Levi Strauss has already produced 62 million items using the Water<Less process, which it claims has saved over 770 million litres of water (enough to fill 308 Olympic-sized swimming pools). In 2013, Levi Strauss also launched Waste<Less, a denim collection that incorporates post-consumer waste, specifically recycled plastic bottles and food trays. At its launch, each pair of Waste<Less jeans included a minimum of 20% post-consumer waste, on average eight plastic bottles. Levi Strauss estimates that its spring 2013 Waste<Less collection uses over 3.5 million recycled plastic bottles.

In 2013, Levi Strauss also set up a world-class water recycling system in one of its Chinese supplier's factories. This system has since helped produce 100,000 pairs of women's jeans with 100% recycled water, saving 12 million litres of water. The company is currently spreading tis water recycling system to other suppliers and collections. In 2014, Levi Strauss's Dockers brand launched the Wellthread collection, a new line of clothing designed explicitly for long-term durability-the opposite of disposable, fast fashion. All Wellthread products are made of 100% cotton fabrics, thread and pocketing, and their dyeing process uses less energy and water.
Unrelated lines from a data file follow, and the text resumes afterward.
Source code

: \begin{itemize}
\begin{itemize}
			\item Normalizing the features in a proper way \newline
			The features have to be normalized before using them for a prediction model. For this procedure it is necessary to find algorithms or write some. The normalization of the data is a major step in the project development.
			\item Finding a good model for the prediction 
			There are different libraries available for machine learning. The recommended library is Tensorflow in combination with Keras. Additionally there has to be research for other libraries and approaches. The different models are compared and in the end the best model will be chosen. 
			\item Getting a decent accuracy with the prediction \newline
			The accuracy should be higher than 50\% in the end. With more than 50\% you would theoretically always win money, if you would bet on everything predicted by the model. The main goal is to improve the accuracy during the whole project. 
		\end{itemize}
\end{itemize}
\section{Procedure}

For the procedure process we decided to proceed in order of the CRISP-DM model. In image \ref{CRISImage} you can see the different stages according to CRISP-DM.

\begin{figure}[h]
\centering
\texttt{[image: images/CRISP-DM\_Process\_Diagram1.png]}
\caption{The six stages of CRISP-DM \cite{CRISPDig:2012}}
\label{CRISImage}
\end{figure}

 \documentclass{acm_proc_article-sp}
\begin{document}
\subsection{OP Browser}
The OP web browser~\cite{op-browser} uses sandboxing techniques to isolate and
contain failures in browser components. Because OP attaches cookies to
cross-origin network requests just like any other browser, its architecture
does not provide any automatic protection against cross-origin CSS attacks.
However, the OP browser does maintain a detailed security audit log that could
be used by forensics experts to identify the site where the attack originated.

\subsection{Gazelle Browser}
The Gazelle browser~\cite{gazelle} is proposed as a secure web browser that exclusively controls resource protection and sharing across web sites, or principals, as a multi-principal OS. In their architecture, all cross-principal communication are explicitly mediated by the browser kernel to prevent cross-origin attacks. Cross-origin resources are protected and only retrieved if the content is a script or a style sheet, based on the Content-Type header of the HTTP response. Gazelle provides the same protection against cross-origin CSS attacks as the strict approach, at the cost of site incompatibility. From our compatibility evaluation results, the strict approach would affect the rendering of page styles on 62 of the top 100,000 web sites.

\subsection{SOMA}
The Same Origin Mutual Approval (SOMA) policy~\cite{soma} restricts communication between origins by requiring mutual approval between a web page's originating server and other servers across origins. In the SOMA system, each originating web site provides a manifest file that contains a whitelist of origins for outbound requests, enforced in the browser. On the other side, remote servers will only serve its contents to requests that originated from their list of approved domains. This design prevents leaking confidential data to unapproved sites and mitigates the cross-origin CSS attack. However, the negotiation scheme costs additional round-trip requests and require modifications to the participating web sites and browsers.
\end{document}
The garments are designed with reinforced pockets and buttonholes to extend their lifespan, and there are locker hoops and overlapped shoulder seams on T-shirts to support hang drying instead of machine drying.

Commenting on Levi Strauss's commitment to sustainable design, Michael Kobori, vice-president of global sustainability notes:

We don't want to create separate, dedicated ''green'' product lines. Rather, we invest in innovative technologies like WaterLess and processes like Wellthread that can be applied across multiple product lines, making sustainability a core design principle for all our products. We want to gradually build a rich design-for-sustainability toolkit that we would share with our suppliers, and even our competitors. The hypercompetitive apparel sector is known for its race to the bottom. We want to initiate a race to the top by uplifting the sustainability standards of the entire industry.